Records excerpted from a collection:

▼

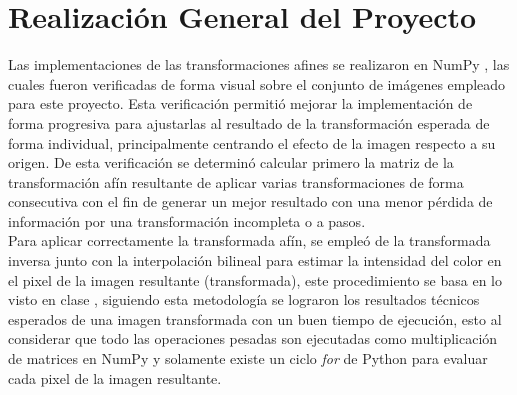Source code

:\section{Realización General del Proyecto}
    Las implementaciones de las transformaciones afines se realizaron en NumPy \parencite{numpy_library}, 
    las cuales fueron verificadas de forma visual sobre el conjunto de imágenes empleado 
    para este proyecto. Esta verificación permitió mejorar la implementación de forma progresiva 
    para ajustarlas al resultado de la transformación esperada de forma individual, principalmente centrando el 
    efecto de la imagen respecto a su origen. De esta verificación se determinó calcular primero 
    la matriz de la transformación afín resultante de aplicar varias transformaciones de forma 
    consecutiva con el fin de generar un mejor resultado con una menor pérdida de información por 
    una transformación incompleta o a pasos.\\

    Para aplicar correctamente la transformada afín, se empleó de la transformada inversa 
    junto con la interpolación bilineal para estimar la intensidad del color en el pixel 
    de la imagen resultante (transformada), este procedimiento se basa en lo visto en clase \parencite{tinoco2026pdi}, 
    siguiendo esta metodología se lograron los resultados técnicos esperados de una imagen 
    transformada con un buen tiempo de ejecución, esto al considerar que todo las operaciones 
    pesadas son ejecutadas como multiplicación de matrices en NumPy y solamente existe un 
    ciclo \textit{for} de Python para evaluar cada pixel de la imagen resultante.\\ 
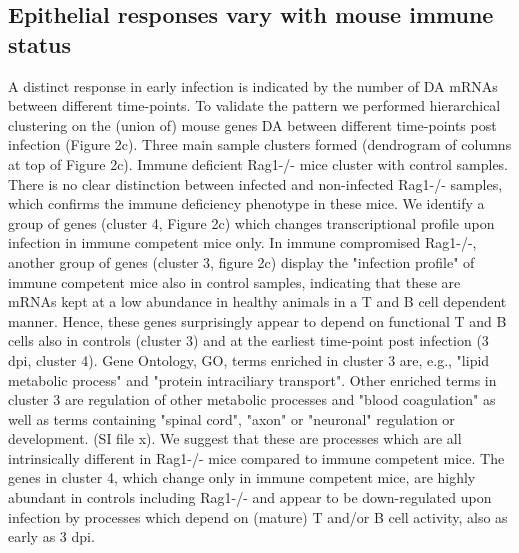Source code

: \documentclass{bmcart}
\begin{document}
\subsection*{Epithelial responses vary with mouse immune status}
A distinct response in early infection is indicated by the number of DA mRNAs between different time-points. To validate the pattern we performed hierarchical clustering on the (union of) mouse genes DA between different time-points post infection (Figure 2c). Three main sample clusters formed (dendrogram of columns at top of Figure 2c). Immune deficient Rag1-/- mice cluster with control samples. There is no clear distinction between infected and non-infected Rag1-/- samples, which confirms the immune deficiency phenotype in these mice. 
We identify a group of genes (cluster 4, Figure 2c) which changes transcriptional profile upon infection  in immune competent mice only. In immune compromised Rag1-/-, another group of genes (cluster 3, figure 2c) display the "infection profile" of immune competent mice also in control samples, indicating that these are mRNAs kept at a low abundance in healthy animals in a T and B cell dependent manner. Hence, these genes surprisingly appear to depend on functional T and B cells also in controls (cluster 3) and at the earliest time-point post infection (3 dpi, cluster 4). 
Gene Ontology, GO, terms enriched in cluster 3 are, e.g., "lipid metabolic process" and "protein intraciliary transport". Other enriched terms in cluster 3 are regulation of other metabolic processes and "blood coagulation" as well as terms containing "spinal cord", "axon" or "neuronal" regulation or development. (SI file x). We suggest that these are processes which are all intrinsically different in Rag1-/- mice compared to immune competent mice. The genes in cluster 4, which change only in immune competent mice, are highly abundant in controls including Rag1-/- and appear to be down-regulated upon infection by processes which depend on (mature) T and/or B cell activity, also as early as 3 dpi. 
\end{document}

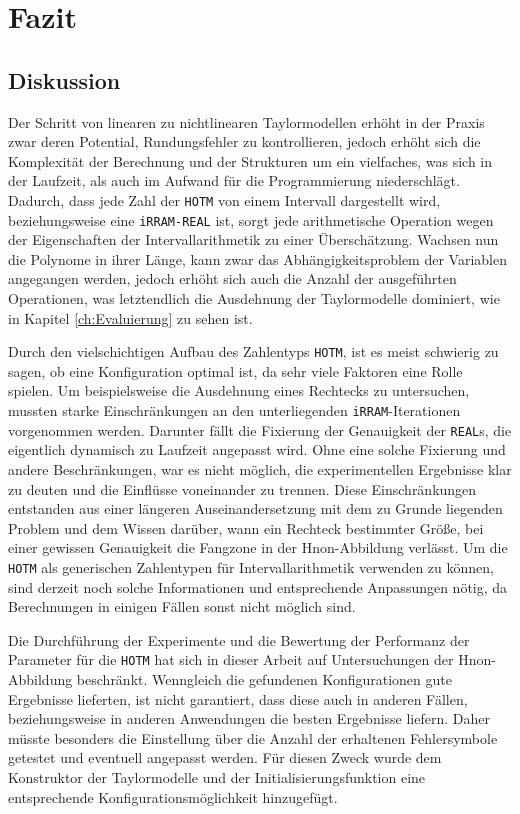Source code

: 
\chapter{Fazit}
\label{ch:fazit}

\section{Diskussion}
Der Schritt von linearen zu nichtlinearen Taylormodellen erhöht in der Praxis zwar deren Potential, Rundungsfehler zu kontrollieren, jedoch erhöht sich die Komplexität der Berechnung und der Strukturen um ein vielfaches, was sich in der Laufzeit, als auch im Aufwand für die Programmierung niederschlägt. Dadurch, dass jede Zahl der \verb+HOTM+ von einem Intervall dargestellt wird, beziehungsweise eine \verb+iRRAM-REAL+ ist, sorgt jede arithmetische Operation wegen der Eigenschaften der Intervallarithmetik zu einer Überschätzung. Wachsen nun die Polynome in ihrer Länge, kann zwar das Abhängigkeitsproblem der Variablen angegangen werden, jedoch erhöht sich auch die Anzahl der ausgeführten Operationen, was letztendlich die Ausdehnung der Taylormodelle dominiert, wie in Kapitel \ref{ch:Evaluierung} zu sehen ist. 

Durch den vielschichtigen Aufbau des Zahlentyps \verb+HOTM+, ist es meist schwierig zu sagen, ob eine Konfiguration optimal ist, da sehr viele Faktoren eine Rolle spielen. Um beispielsweise die Ausdehnung eines Rechtecks zu untersuchen, mussten starke Einschränkungen an den unterliegenden \verb+iRRAM+-Iterationen vorgenommen werden. Darunter fällt die Fixierung der Genauigkeit der \verb+REAL+s, die eigentlich dynamisch zu Laufzeit angepasst wird. Ohne eine solche Fixierung und andere Beschränkungen, war es nicht möglich, die experimentellen Ergebnisse klar zu deuten und die Einflüsse voneinander zu trennen. Diese Einschränkungen entstanden aus einer längeren Auseinandersetzung mit dem zu Grunde liegenden Problem und dem Wissen darüber, wann ein Rechteck bestimmter Größe, bei einer gewissen Genauigkeit die Fangzone in der H\e non-Abbildung verlässt. Um die \verb+HOTM+ als generischen Zahlentypen für Intervallarithmetik verwenden zu können, sind derzeit noch solche Informationen und entsprechende Anpassungen nötig, da Berechnungen in einigen Fällen sonst nicht möglich sind.


Die Durchführung der Experimente und die Bewertung der Performanz der Parameter für die \verb+HOTM+ hat sich in dieser Arbeit auf Untersuchungen der H\e non-Abbildung beschränkt. Wenngleich die gefundenen Konfigurationen gute Ergebnisse lieferten, ist nicht garantiert, dass diese auch in anderen Fällen, beziehungsweise in anderen Anwendungen die besten Ergebnisse liefern. Daher müsste besonders die Einstellung über die Anzahl der erhaltenen Fehlersymbole getestet und eventuell angepasst werden. Für diesen Zweck wurde dem Konstruktor der Taylormodelle und der Initialisierungsfunktion eine entsprechende Konfigurationsmöglichkeit hinzugefügt. 

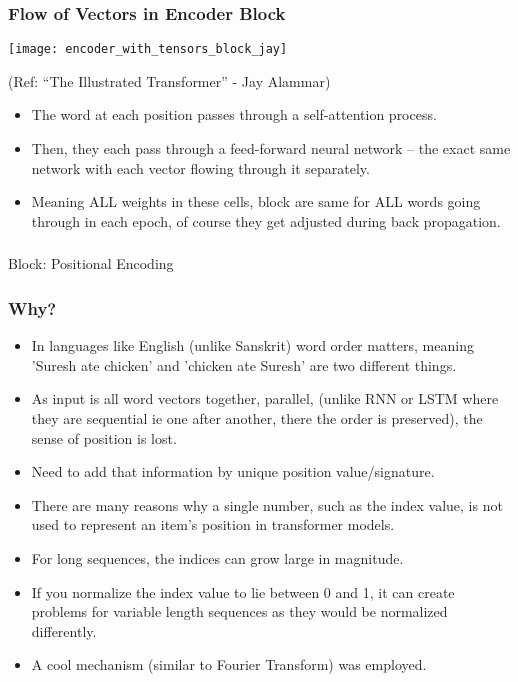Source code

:\begin{frame}[fragile]\frametitle{Flow of Vectors in Encoder Block}


\begin{center}
\texttt{[image: encoder\_with\_tensors\_block\_jay]}


{\tiny (Ref: ``The Illustrated Transformer'' - Jay Alammar)}
\end{center}		


\begin{itemize}
\item The word at each position passes through a self-attention process. 
\item Then, they each pass through a feed-forward neural network -- the exact same network with each vector flowing through it separately.
\item Meaning ALL weights in these cells, block are same for ALL words going through in each epoch, of course they get adjusted during back propagation.
\end{itemize}

\end{frame}


\begin{frame}[fragile]\frametitle{}
\begin{center}
{\Large Block: Positional Encoding}
\end{center}
\end{frame}

\begin{frame}[fragile]\frametitle{Why?}


\begin{itemize}
\item In languages like English (unlike Sanskrit) word order matters, meaning 'Suresh ate chicken' and 'chicken ate Suresh' are two different things.
\item As input is all word vectors together, parallel, (unlike RNN or LSTM where they are sequential ie one after another, there the order is preserved), the sense of position is lost.
\item Need to add that information by unique position value/signature.
\item There are many reasons why a single number, such as the index value, is not used to represent an item’s position in transformer models. 
\item For long sequences, the indices can grow large in magnitude. 
\item If you normalize the index value to lie between 0 and 1, it can create problems for variable length sequences as they would be normalized differently.
\item A cool mechanism (similar to Fourier Transform) was employed.
\end{itemize}

\end{frame}


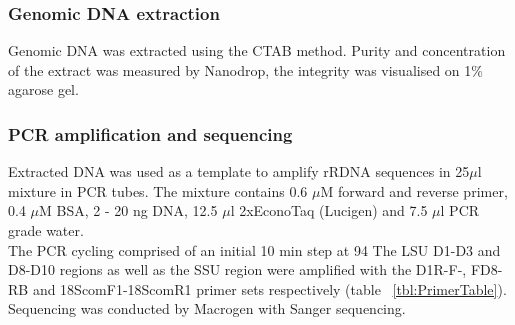 \documentclass[12pt]{article}
\begin{document}
\subsubsection{Genomic DNA extraction}
Genomic DNA was extracted using the CTAB method. Purity and concentration of the extract was measured by Nanodrop, the integrity was visualised on 1\% agarose gel.

\subsubsection{PCR amplification and sequencing}
Extracted DNA was used as a template to amplify rRDNA sequences in 25$\mu$l mixture in PCR tubes. The mixture contains 0.6 $\mu$M forward and reverse primer, 0.4 $\mu$M BSA, 2 - 20 ng DNA, 12.5 $\mu$l 2xEconoTaq (Lucigen) and 7.5 $\mu$l PCR grade water.\\
The PCR cycling comprised of an initial 10 min step at 94
The LSU D1-D3  and D8-D10 regions as well as the SSU region were amplified with the D1R-F-, FD8-RB and 18ScomF1-18ScomR1 primer sets respectively (table ~\ref{tbl:PrimerTable}).\\
Sequencing was conducted by Macrogen with Sanger sequencing.
\FloatBarrier
\end{document}
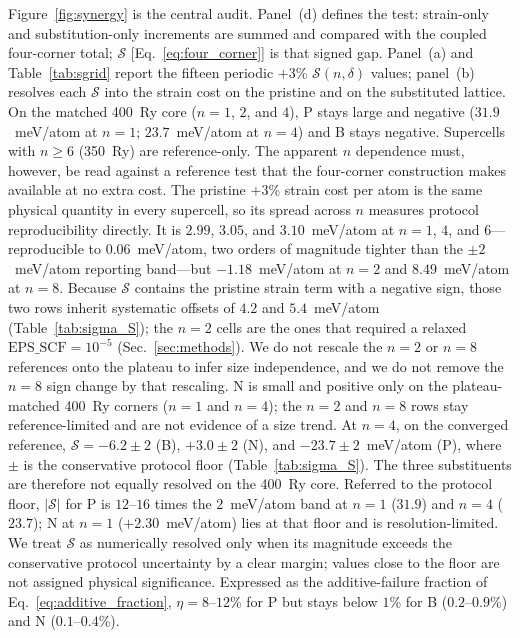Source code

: \documentclass[%
 reprint,
 groupedaddress,
 amsmath,amssymb,
 aps,
 prb,
 floatfix,
]{revtex4-2}
\begin{document}


Figure~\ref{fig:synergy} is the central audit.
Panel~(d) defines the test: strain-only and substitution-only increments are summed and compared with the coupled four-corner total; $\mathcal{S}$ [Eq.~\eqref{eq:four_corner}] is that signed gap.
Panel~(a) and Table~\ref{tab:sgrid} report the fifteen periodic $+3$\% $\mathcal{S}(n,\delta)$ values; panel~(b) resolves each $\mathcal{S}$ into the strain cost on the pristine and on the substituted lattice.
On the matched 400~Ry core ($n{=}1$, $2$, and $4$), P stays large and negative ($31.9$~meV/atom at $n{=}1$; $23.7$~meV/atom at $n{=}4$) and B stays negative. Supercells with $n\geq 6$ (350~Ry) are reference-only.
The apparent $n$ dependence must, however, be read against a reference test that the four-corner construction makes available at no extra cost.
The pristine $+3$\% strain cost per atom is the same physical quantity in every supercell, so its spread across $n$ measures protocol reproducibility directly.
It is $2.99$, $3.05$, and $3.10$~meV/atom at $n{=}1$, $4$, and $6$---reproducible to $0.06$~meV/atom, two orders of magnitude tighter than the $\pm 2$~meV/atom reporting band---but $-1.18$~meV/atom at $n{=}2$ and $8.49$~meV/atom at $n{=}8$.
Because $\mathcal{S}$ contains the pristine strain term with a negative sign, those two rows inherit systematic offsets of $4.2$ and $5.4$~meV/atom (Table~\ref{tab:sigma_S}); the $n{=}2$ cells are the ones that required a relaxed $\mathrm{EPS\_SCF}=10^{-5}$ (Sec.~\ref{sec:methods}).
We do not rescale the $n{=}2$ or $n{=}8$ references onto the plateau to infer size independence, and we do not remove the $n{=}8$ sign change by that rescaling.
N is small and positive only on the plateau-matched 400~Ry corners ($n{=}1$ and $n{=}4$); the $n{=}2$ and $n{=}8$ rows stay reference-limited and are not evidence of a size trend.
At $n{=}4$, on the converged reference, $\mathcal{S}=-6.2\pm 2$ (B), $+3.0\pm 2$ (N), and $-23.7\pm 2$~meV/atom (P), where $\pm$ is the conservative protocol floor (Table~\ref{tab:sigma_S}).
The three substituents are therefore not equally resolved on the 400~Ry core.
Referred to the protocol floor, $|\mathcal{S}|$ for P is $12$--$16$ times the $2$~meV/atom band at $n{=}1$ ($31.9$) and $n{=}4$ ($23.7$); N at $n{=}1$ ($+2.30$~meV/atom) lies at that floor and is resolution-limited.
We treat $\mathcal{S}$ as numerically resolved only when its magnitude exceeds the conservative protocol uncertainty by a clear margin; values close to the floor are not assigned physical significance.
Expressed as the additive-failure fraction of Eq.~\eqref{eq:additive_fraction}, $\eta=8$--$12$\% for P but stays below $1$\% for B ($0.2$--$0.9$\%) and N ($0.1$--$0.4$\%).
\end{document}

▲

* **Exercise requirements**: Looking at the data above, return every line from the one with "We do not rescale" down to the one with "N is small and", exactly and inclusively.

* **Written answer**:
We do not rescale the $n{=}2$ or $n{=}8$ references onto the plateau to infer size independence, and we do not remove the $n{=}8$ sign change by that rescaling.
N is small and positive only on the plateau-matched 400~Ry corners ($n{=}1$ and $n{=}4$); the $n{=}2$ and $n{=}8$ rows stay reference-limited and are not evidence of a size trend.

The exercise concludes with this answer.